2- Este dedica-se à actividade de construção civil.

3-O A. exercia as funções de operário de construção civil, desempenhando as funções próprias dessa categoria nas diversas obras da entidade patronal, auferindo €498,80x14+€81,40x11.

4-O A. cumpria o horário de 8 horas/dia de 2ª a Sexta.

5-No dia 23 de Novembro de 1999, o A. trabalhava na construção de uma moradia em Urbanização da Quinta das Aguas, lote 2, Guarda-Gare.

6-Pelas 9horas desse dia o A. procedia ao telhamento da parte esquerda da placa de cobertura da casa acima mencionada quando caiu.

7-Segundo o Relatório do IDICT de Fls. 10 a 24 dos autos verificou-se violação das normas de segurança.
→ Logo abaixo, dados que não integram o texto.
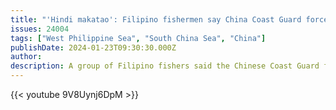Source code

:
 ```yaml
---
title: "'Hindi makatao': Filipino fishermen say China Coast Guard forced them to return shells | ABS-CBN News"
issues: 24004
tags: ["West Philippine Sea", "South China Sea", "China"]
publishDate: 2024-01-23T09:30:30.000Z
author: 
description: A group of Filipino fishers said the Chinese Coast Guard forced them to return shells they collected from Bajo de Masinloc before driving them away.
---
```


{{< youtube 9V8Uynj6DpM >}}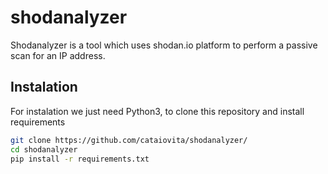 # shodanalyzer
Shodanalyzer is a tool which uses shodan.io platform to perform a passive scan for an IP address.

## Instalation

For instalation we just need Python3, to clone this repository and install requirements

```bash
git clone https://github.com/cataiovita/shodanalyzer/
cd shodanalyzer
pip install -r requirements.txt
```


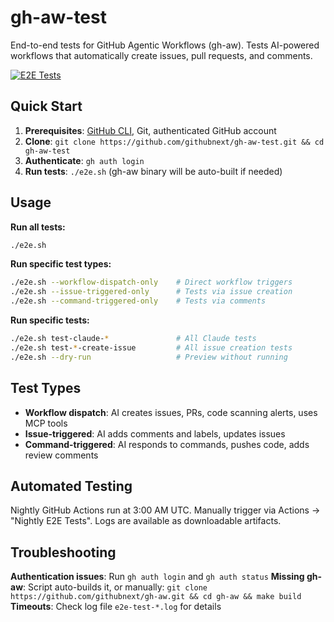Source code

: # gh-aw-test

End-to-end tests for GitHub Agentic Workflows (gh-aw). Tests AI-powered workflows that automatically create issues, pull requests, and comments.

[![E2E Tests](https://github.com/githubnext/gh-aw-test/actions/workflows/e2e.yml/badge.svg)](https://github.com/githubnext/gh-aw-test/actions/workflows/e2e.yml)

## Quick Start

1. **Prerequisites**: [GitHub CLI](https://cli.github.com/), Git, authenticated GitHub account
2. **Clone**: `git clone https://github.com/githubnext/gh-aw-test.git && cd gh-aw-test`
3. **Authenticate**: `gh auth login`
4. **Run tests**: `./e2e.sh` (gh-aw binary will be auto-built if needed)

## Usage

**Run all tests:**
```bash
./e2e.sh
```

**Run specific test types:**
```bash
./e2e.sh --workflow-dispatch-only    # Direct workflow triggers
./e2e.sh --issue-triggered-only      # Tests via issue creation
./e2e.sh --command-triggered-only    # Tests via comments
```

**Run specific tests:**
```bash
./e2e.sh test-claude-*               # All Claude tests
./e2e.sh test-*-create-issue         # All issue creation tests
./e2e.sh --dry-run                   # Preview without running
```

## Test Types

- **Workflow dispatch**: AI creates issues, PRs, code scanning alerts, uses MCP tools
- **Issue-triggered**: AI adds comments and labels, updates issues
- **Command-triggered**: AI responds to commands, pushes code, adds review comments

## Automated Testing

Nightly GitHub Actions run at 3:00 AM UTC. Manually trigger via Actions → "Nightly E2E Tests". Logs are available as downloadable artifacts.

## Troubleshooting

**Authentication issues**: Run `gh auth login` and `gh auth status`
**Missing gh-aw**: Script auto-builds it, or manually: `git clone https://github.com/githubnext/gh-aw.git && cd gh-aw && make build`
**Timeouts**: Check log file `e2e-test-*.log` for details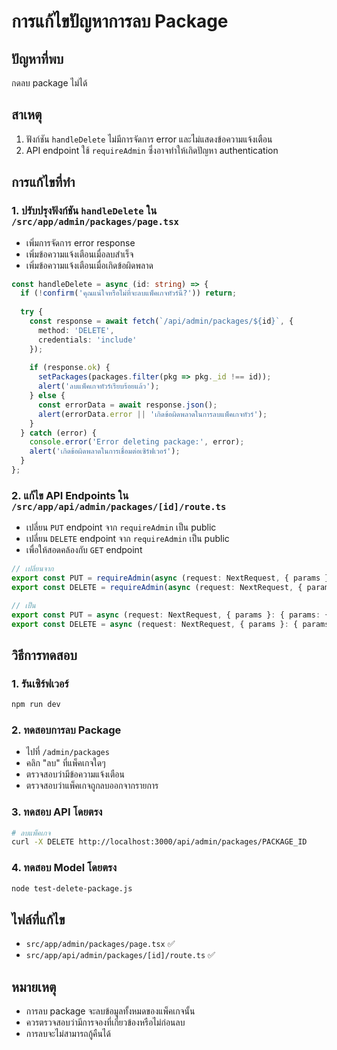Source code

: # การแก้ไขปัญหาการลบ Package

## ปัญหาที่พบ
กดลบ package ไม่ได้

## สาเหตุ
1. ฟังก์ชัน `handleDelete` ไม่มีการจัดการ error และไม่แสดงข้อความแจ้งเตือน
2. API endpoint ใช้ `requireAdmin` ซึ่งอาจทำให้เกิดปัญหา authentication

## การแก้ไขที่ทำ

### 1. **ปรับปรุงฟังก์ชัน `handleDelete` ใน `/src/app/admin/packages/page.tsx`**
- เพิ่มการจัดการ error response
- เพิ่มข้อความแจ้งเตือนเมื่อลบสำเร็จ
- เพิ่มข้อความแจ้งเตือนเมื่อเกิดข้อผิดพลาด

```typescript
const handleDelete = async (id: string) => {
  if (!confirm('คุณแน่ใจหรือไม่ที่จะลบแพ็คเกจทัวร์นี้?')) return;
  
  try {
    const response = await fetch(`/api/admin/packages/${id}`, {
      method: 'DELETE',
      credentials: 'include'
    });
    
    if (response.ok) {
      setPackages(packages.filter(pkg => pkg._id !== id));
      alert('ลบแพ็คเกจทัวร์เรียบร้อยแล้ว');
    } else {
      const errorData = await response.json();
      alert(errorData.error || 'เกิดข้อผิดพลาดในการลบแพ็คเกจทัวร์');
    }
  } catch (error) {
    console.error('Error deleting package:', error);
    alert('เกิดข้อผิดพลาดในการเชื่อมต่อเซิร์ฟเวอร์');
  }
};
```

### 2. **แก้ไข API Endpoints ใน `/src/app/api/admin/packages/[id]/route.ts`**
- เปลี่ยน `PUT` endpoint จาก `requireAdmin` เป็น public
- เปลี่ยน `DELETE` endpoint จาก `requireAdmin` เป็น public
- เพื่อให้สอดคล้องกับ `GET` endpoint

```typescript
// เปลี่ยนจาก
export const PUT = requireAdmin(async (request: NextRequest, { params }: { params: { id: string } }) => {
export const DELETE = requireAdmin(async (request: NextRequest, { params }: { params: { id: string } }) => {

// เป็น
export const PUT = async (request: NextRequest, { params }: { params: { id: string } }) => {
export const DELETE = async (request: NextRequest, { params }: { params: { id: string } }) => {
```

## วิธีการทดสอบ

### 1. **รันเซิร์ฟเวอร์**
```bash
npm run dev
```

### 2. **ทดสอบการลบ Package**
- ไปที่ `/admin/packages`
- คลิก "ลบ" ที่แพ็คเกจใดๆ
- ตรวจสอบว่ามีข้อความแจ้งเตือน
- ตรวจสอบว่าแพ็คเกจถูกลบออกจากรายการ

### 3. **ทดสอบ API โดยตรง**
```bash
# ลบแพ็คเกจ
curl -X DELETE http://localhost:3000/api/admin/packages/PACKAGE_ID
```

### 4. **ทดสอบ Model โดยตรง**
```bash
node test-delete-package.js
```

## ไฟล์ที่แก้ไข
- `src/app/admin/packages/page.tsx` ✅
- `src/app/api/admin/packages/[id]/route.ts` ✅

## หมายเหตุ
- การลบ package จะลบข้อมูลทั้งหมดของแพ็คเกจนั้น
- ควรตรวจสอบว่ามีการจองที่เกี่ยวข้องหรือไม่ก่อนลบ
- การลบจะไม่สามารถกู้คืนได้
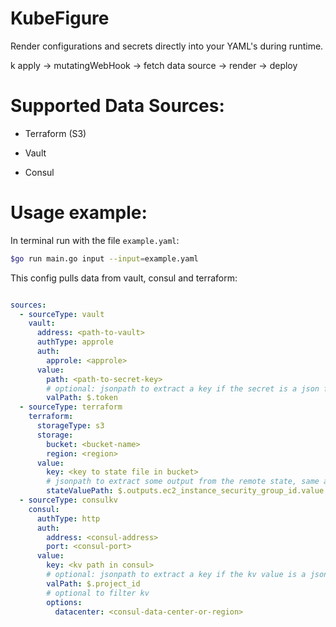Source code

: # KubeFigure

Render configurations and secrets directly into your YAML's during runtime. 

k apply -> mutatingWebHook -> fetch data source -> render -> deploy 

# Supported Data Sources:

* Terraform (S3)

* Vault 

* Consul


# Usage example:

In terminal run with the file `example.yaml`: 

```bash
$go run main.go input --input=example.yaml
```

This config pulls data from vault, consul and terraform:

```yaml

sources: 
  - sourceType: vault 
    vault:
      address: <path-to-vault>
      authType: approle 
      auth: 
        approle: <approle>
      value:
        path: <path-to-secret-key>
        # optional: jsonpath to extract a key if the secret is a json file 
        valPath: $.token  
  - sourceType: terraform
    terraform:
      storageType: s3 
      storage:
        bucket: <bucket-name>
        region: <region>
      value: 
        key: <key to state file in bucket>
        # jsonpath to extract some output from the remote state, same as remote_state stanza in terraform 
        stateValuePath: $.outputs.ec2_instance_security_group_id.value
  - sourceType: consulkv
    consul:
      authType: http 
      auth:
        address: <consul-address>
        port: <consul-port>
      value:
        key: <kv path in consul>
        # optional: jsonpath to extract a key if the kv value is a json file 
        valPath: $.project_id
        # optional to filter kv 
        options: 
          datacenter: <consul-data-center-or-region>
```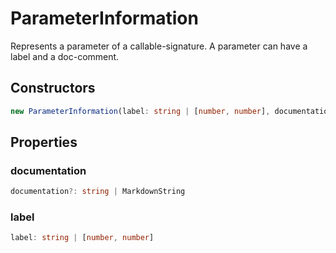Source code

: # ParameterInformation

Represents a parameter of a callable-signature. A parameter can have a label and a doc-comment.

## Constructors

```typescript
new ParameterInformation(label: string | [number, number], documentation?: string | MarkdownString): ParameterInformation
```

## Properties

### documentation

```typescript
documentation?: string | MarkdownString
```

### label

```typescript
label: string | [number, number]
```

[MarkdownString]: MarkdownString.md
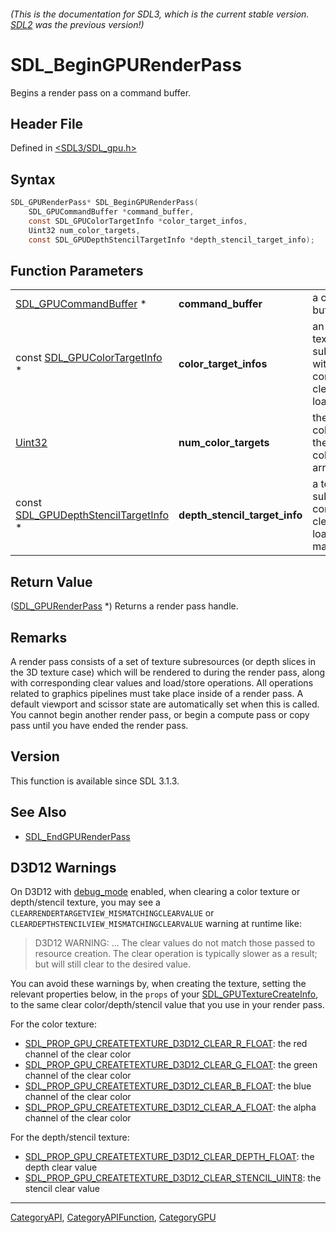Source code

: ###### (This is the documentation for SDL3, which is the current stable version. [SDL2](https://wiki.libsdl.org/SDL2/) was the previous version!)
# SDL_BeginGPURenderPass

Begins a render pass on a command buffer.

## Header File

Defined in [<SDL3/SDL_gpu.h>](https://github.com/libsdl-org/SDL/blob/main/include/SDL3/SDL_gpu.h)

## Syntax

```c
SDL_GPURenderPass* SDL_BeginGPURenderPass(
    SDL_GPUCommandBuffer *command_buffer,
    const SDL_GPUColorTargetInfo *color_target_infos,
    Uint32 num_color_targets,
    const SDL_GPUDepthStencilTargetInfo *depth_stencil_target_info);
```

## Function Parameters

|                                                                        |                               |                                                                                       |
| ---------------------------------------------------------------------- | ----------------------------- | ------------------------------------------------------------------------------------- |
| [SDL_GPUCommandBuffer](SDL_GPUCommandBuffer) *                         | **command_buffer**            | a command buffer.                                                                     |
| const [SDL_GPUColorTargetInfo](SDL_GPUColorTargetInfo) *               | **color_target_infos**        | an array of texture subresources with corresponding clear values and load/store ops.  |
| [Uint32](Uint32)                                                       | **num_color_targets**         | the number of color targets in the color_target_infos array.                          |
| const [SDL_GPUDepthStencilTargetInfo](SDL_GPUDepthStencilTargetInfo) * | **depth_stencil_target_info** | a texture subresource with corresponding clear value and load/store ops, may be NULL. |

## Return Value

([SDL_GPURenderPass](SDL_GPURenderPass) *) Returns a render pass handle.

## Remarks

A render pass consists of a set of texture subresources (or depth slices in
the 3D texture case) which will be rendered to during the render pass,
along with corresponding clear values and load/store operations. All
operations related to graphics pipelines must take place inside of a render
pass. A default viewport and scissor state are automatically set when this
is called. You cannot begin another render pass, or begin a compute pass or
copy pass until you have ended the render pass.

## Version

This function is available since SDL 3.1.3.

## See Also

- [SDL_EndGPURenderPass](SDL_EndGPURenderPass)


## D3D12 Warnings

On D3D12 with [debug_mode](SDL_CreateGPUDevice#function-parameters) enabled,
when clearing a color texture or depth/stencil texture, you may see a
`CLEARRENDERTARGETVIEW_MISMATCHINGCLEARVALUE` or
`CLEARDEPTHSTENCILVIEW_MISMATCHINGCLEARVALUE` warning at runtime like:

> D3D12 WARNING: ... The clear values do not match those passed to resource
> creation. The clear operation is typically slower as a result; but will
> still clear to the desired value.

You can avoid these warnings by, when creating the texture, setting the relevant
properties below, in the `props` of your [SDL_GPUTextureCreateInfo](SDL_GPUTextureCreateInfo),
to the same clear color/depth/stencil value that you use in your render pass.

For the color texture:

- [SDL_PROP_GPU_CREATETEXTURE_D3D12_CLEAR_R_FLOAT](SDL_PROP_GPU_CREATETEXTURE_D3D12_CLEAR_R_FLOAT): the red channel of the clear color
- [SDL_PROP_GPU_CREATETEXTURE_D3D12_CLEAR_G_FLOAT](SDL_PROP_GPU_CREATETEXTURE_D3D12_CLEAR_G_FLOAT): the green channel of the clear color
- [SDL_PROP_GPU_CREATETEXTURE_D3D12_CLEAR_B_FLOAT](SDL_PROP_GPU_CREATETEXTURE_D3D12_CLEAR_B_FLOAT): the blue channel of the clear color
- [SDL_PROP_GPU_CREATETEXTURE_D3D12_CLEAR_A_FLOAT](SDL_PROP_GPU_CREATETEXTURE_D3D12_CLEAR_A_FLOAT): the alpha channel of the clear color

For the depth/stencil texture:

- [SDL_PROP_GPU_CREATETEXTURE_D3D12_CLEAR_DEPTH_FLOAT](SDL_PROP_GPU_CREATETEXTURE_D3D12_CLEAR_DEPTH_FLOAT): the depth clear value
- [SDL_PROP_GPU_CREATETEXTURE_D3D12_CLEAR_STENCIL_UINT8](SDL_PROP_GPU_CREATETEXTURE_D3D12_CLEAR_STENCIL_UINT8): the stencil clear value

----
[CategoryAPI](CategoryAPI), [CategoryAPIFunction](CategoryAPIFunction), [CategoryGPU](CategoryGPU)

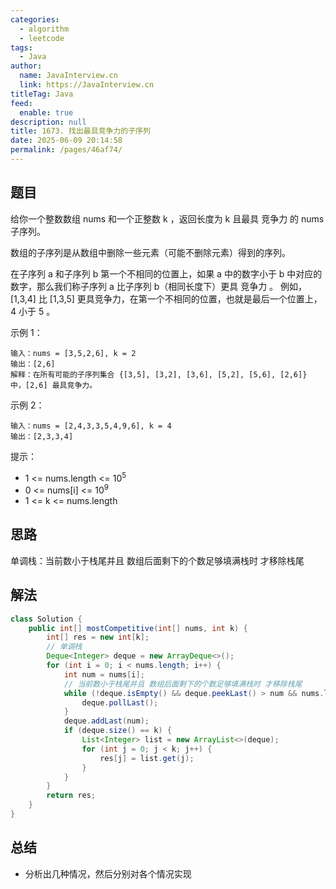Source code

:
 ```yaml
---
categories: 
  - algorithm
  - leetcode
tags: 
  - Java
author: 
  name: JavaInterview.cn
  link: https://JavaInterview.cn
titleTag: Java
feed: 
  enable: true
description: null
title: 1673. 找出最具竞争力的子序列
date: 2025-06-09 20:14:58
permalink: /pages/46af74/
---
```


## 题目

给你一个整数数组 nums 和一个正整数 k ，返回长度为 k 且最具 竞争力 的 nums 子序列。

数组的子序列是从数组中删除一些元素（可能不删除元素）得到的序列。

在子序列 a 和子序列 b 第一个不相同的位置上，如果 a 中的数字小于 b 中对应的数字，那么我们称子序列 a 比子序列 b（相同长度下）更具 竞争力 。 例如，[1,3,4] 比 [1,3,5] 更具竞争力，在第一个不相同的位置，也就是最后一个位置上， 4 小于 5 。



示例 1：

    输入：nums = [3,5,2,6], k = 2
    输出：[2,6]
    解释：在所有可能的子序列集合 {[3,5], [3,2], [3,6], [5,2], [5,6], [2,6]} 中，[2,6] 最具竞争力。
示例 2：

    输入：nums = [2,4,3,3,5,4,9,6], k = 4
    输出：[2,3,3,4]


提示：

* 1 <= nums.length <= 10<sup>5</sup>
* 0 <= nums[i] <= 10<sup>9</sup>
* 1 <= k <= nums.length

## 思路

单调栈：当前数小于栈尾并且 数组后面剩下的个数足够填满栈时 才移除栈尾



## 解法
```java
class Solution {
    public int[] mostCompetitive(int[] nums, int k) {
        int[] res = new int[k];
        // 单调栈
        Deque<Integer> deque = new ArrayDeque<>();
        for (int i = 0; i < nums.length; i++) {
            int num = nums[i];
            // 当前数小于栈尾并且 数组后面剩下的个数足够填满栈时 才移除栈尾
            while (!deque.isEmpty() && deque.peekLast() > num && nums.length - i > k - deque.size()) {
                deque.pollLast();
            }
            deque.addLast(num);
            if (deque.size() == k) {
                List<Integer> list = new ArrayList<>(deque);
                for (int j = 0; j < k; j++) {
                    res[j] = list.get(j);
                }
            }
        }
        return res;
    }
}

```

## 总结

- 分析出几种情况，然后分别对各个情况实现 
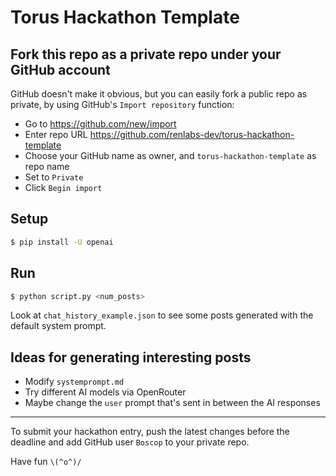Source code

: # Torus Hackathon Template

## Fork this repo as a private repo under your GitHub account
GitHub doesn't make it obvious, but you can easily fork a public repo as private, by using GitHub's `Import repository` function:
- Go to https://github.com/new/import
- Enter repo URL https://github.com/renlabs-dev/torus-hackathon-template
- Choose your GitHub name as owner, and `torus-hackathon-template` as repo name
- Set to `Private`
- Click `Begin import`

## Setup
```sh
$ pip install -U openai
```

## Run
```sh
$ python script.py <num_posts>
```

Look at `chat_history_example.json` to see some posts generated with the default system prompt.

## Ideas for generating interesting posts
- Modify `systemprompt.md`
- Try different AI models via OpenRouter
- Maybe change the `user` prompt that's sent in between the AI responses

---

To submit your hackathon entry, push the latest changes before the deadline and add GitHub user `Boscop` to your private repo.

Have fun `\(^o^)/`
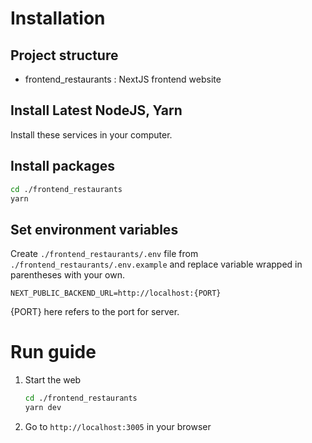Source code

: # Installation

## Project structure

-   frontend_restaurants : NextJS frontend website

## Install Latest NodeJS, Yarn

Install these services in your computer.

## Install packages

```bash
cd ./frontend_restaurants
yarn
```

## Set environment variables

Create `./frontend_restaurants/.env` file from `./frontend_restaurants/.env.example` and replace variable wrapped in parentheses with your own.

```text
NEXT_PUBLIC_BACKEND_URL=http://localhost:{PORT}
```

{PORT} here refers to the port for server.

# Run guide

1. Start the web

    ```bash
    cd ./frontend_restaurants
    yarn dev
    ```

2. Go to `http://localhost:3005` in your browser
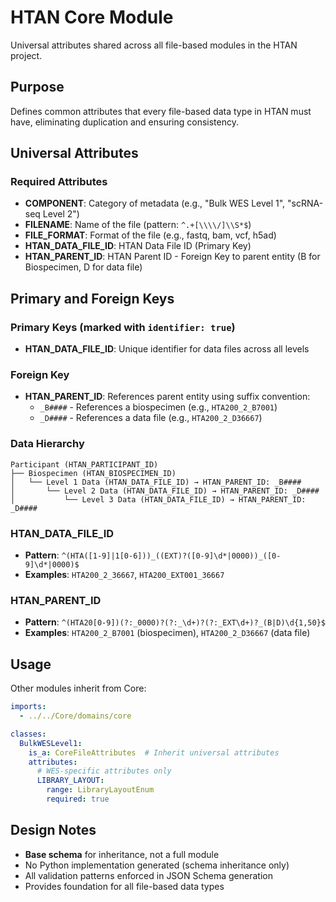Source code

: # HTAN Core Module

Universal attributes shared across all file-based modules in the HTAN project.

## Purpose

Defines common attributes that every file-based data type in HTAN must have, eliminating duplication and ensuring consistency.

## Universal Attributes

### Required Attributes
- **COMPONENT**: Category of metadata (e.g., "Bulk WES Level 1", "scRNA-seq Level 2")
- **FILENAME**: Name of the file (pattern: `^.+[\\\\/]\\S*$`)
- **FILE_FORMAT**: Format of the file (e.g., fastq, bam, vcf, h5ad)
- **HTAN_DATA_FILE_ID**: HTAN Data File ID (Primary Key)
- **HTAN_PARENT_ID**: HTAN Parent ID - Foreign Key to parent entity (B for Biospecimen, D for data file)

## Primary and Foreign Keys

### Primary Keys (marked with `identifier: true`)
- **HTAN_DATA_FILE_ID**: Unique identifier for data files across all levels

### Foreign Key
- **HTAN_PARENT_ID**: References parent entity using suffix convention:
  - `_B####` - References a biospecimen (e.g., `HTA200_2_B7001`)
  - `_D####` - References a data file (e.g., `HTA200_2_D36667`)

### Data Hierarchy
```
Participant (HTAN_PARTICIPANT_ID)
├── Biospecimen (HTAN_BIOSPECIMEN_ID)
│   └── Level 1 Data (HTAN_DATA_FILE_ID) → HTAN_PARENT_ID: _B####
│       └── Level 2 Data (HTAN_DATA_FILE_ID) → HTAN_PARENT_ID: _D####
│           └── Level 3 Data (HTAN_DATA_FILE_ID) → HTAN_PARENT_ID: _D####
```

### HTAN_DATA_FILE_ID
- **Pattern**: `^(HTA([1-9]|1[0-6]))_((EXT)?([0-9]\d*|0000))_([0-9]\d*|0000)$`
- **Examples**: `HTA200_2_36667`, `HTA200_EXT001_36667`

### HTAN_PARENT_ID
- **Pattern**: `^(HTA20[0-9])(?:_0000)?(?:_\d+)?(?:_EXT\d+)?_(B|D)\d{1,50}$`
- **Examples**: `HTA200_2_B7001` (biospecimen), `HTA200_2_D36667` (data file)

## Usage

Other modules inherit from Core:

```yaml
imports:
  - ../../Core/domains/core

classes:
  BulkWESLevel1:
    is_a: CoreFileAttributes  # Inherit universal attributes
    attributes:
      # WES-specific attributes only
      LIBRARY_LAYOUT:
        range: LibraryLayoutEnum
        required: true
```

## Design Notes

- **Base schema** for inheritance, not a full module
- No Python implementation generated (schema inheritance only)
- All validation patterns enforced in JSON Schema generation
- Provides foundation for all file-based data types
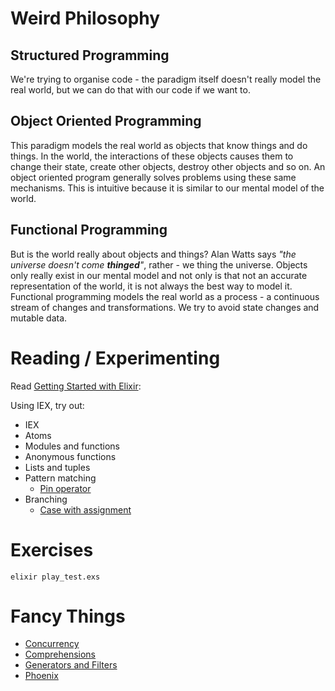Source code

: # Weird Philosophy

## Structured Programming

We're trying to organise code - the paradigm itself doesn't 
really model the real world, but we can do that with our 
code if we want to.

## Object Oriented Programming

This paradigm models the real world as objects that know 
things and do things. In the world, the interactions of 
these objects causes them to change their state, create 
other objects, destroy other objects and so on. An object 
oriented program generally solves problems using these same
mechanisms. This is intuitive because it is similar to our
mental model of the world.

## Functional Programming

But is the world really about objects and things? Alan Watts 
says *"the universe doesn't come __thinged__"*, rather - we
thing the universe. Objects only really exist in our mental
model and not only is that not an accurate representation of
the world, it is not always the best way to model it. 
Functional programming models the real world as a process -
a continuous stream of changes and transformations. We try
to avoid state changes and mutable data.


# Reading / Experimenting

Read [Getting Started with Elixir](http://elixir-lang.org/getting-started/introduction.html):

Using IEX, try out:

- IEX
- Atoms
- Modules and functions
- Anonymous functions
- Lists and tuples
- Pattern matching
  - [Pin operator](http://elixir-lang.org/getting-started/pattern-matching.html#the-pin-operator)
- Branching
  - [Case with assignment](http://elixir-lang.org/getting-started/case-cond-and-if.html#case)

# Exercises

```
elixir play_test.exs
```

# Fancy Things

- [Concurrency](http://elixir-lang.org/getting-started/processes.html)
- [Comprehensions](http://elixir-lang.org/getting-started/comprehensions.html)
- [Generators and Filters](http://elixir-lang.org/getting-started/comprehensions.html)
- [Phoenix](http://www.phoenixframework.org/)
8-Em consequência do acidente, o A. sofreu as incapacidades constantes dos autos, sendo a I.P.P de 10,76% a partir de 16/12/2001, conforme auto de Junta Médica de Fls. 20 e 20 v do apenso.

9-O A. ficou com incapacidade temporária absoluta desde 1999/11/24 a 01/02/15, dos quais, com 7 dias internamento hospitalar.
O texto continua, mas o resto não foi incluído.